From the records below, copy out each line that has the word "OpenGL".
*** SOURCE DATA ***
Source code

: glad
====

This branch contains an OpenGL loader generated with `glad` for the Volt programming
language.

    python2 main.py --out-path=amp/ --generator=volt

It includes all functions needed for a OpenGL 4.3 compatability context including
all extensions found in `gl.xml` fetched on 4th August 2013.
*** End of SOURCE DATA ***
(EXPECTED ANSWER)
This branch contains an OpenGL loader generated with `glad` for the Volt programming
It includes all functions needed for a OpenGL 4.3 compatability context including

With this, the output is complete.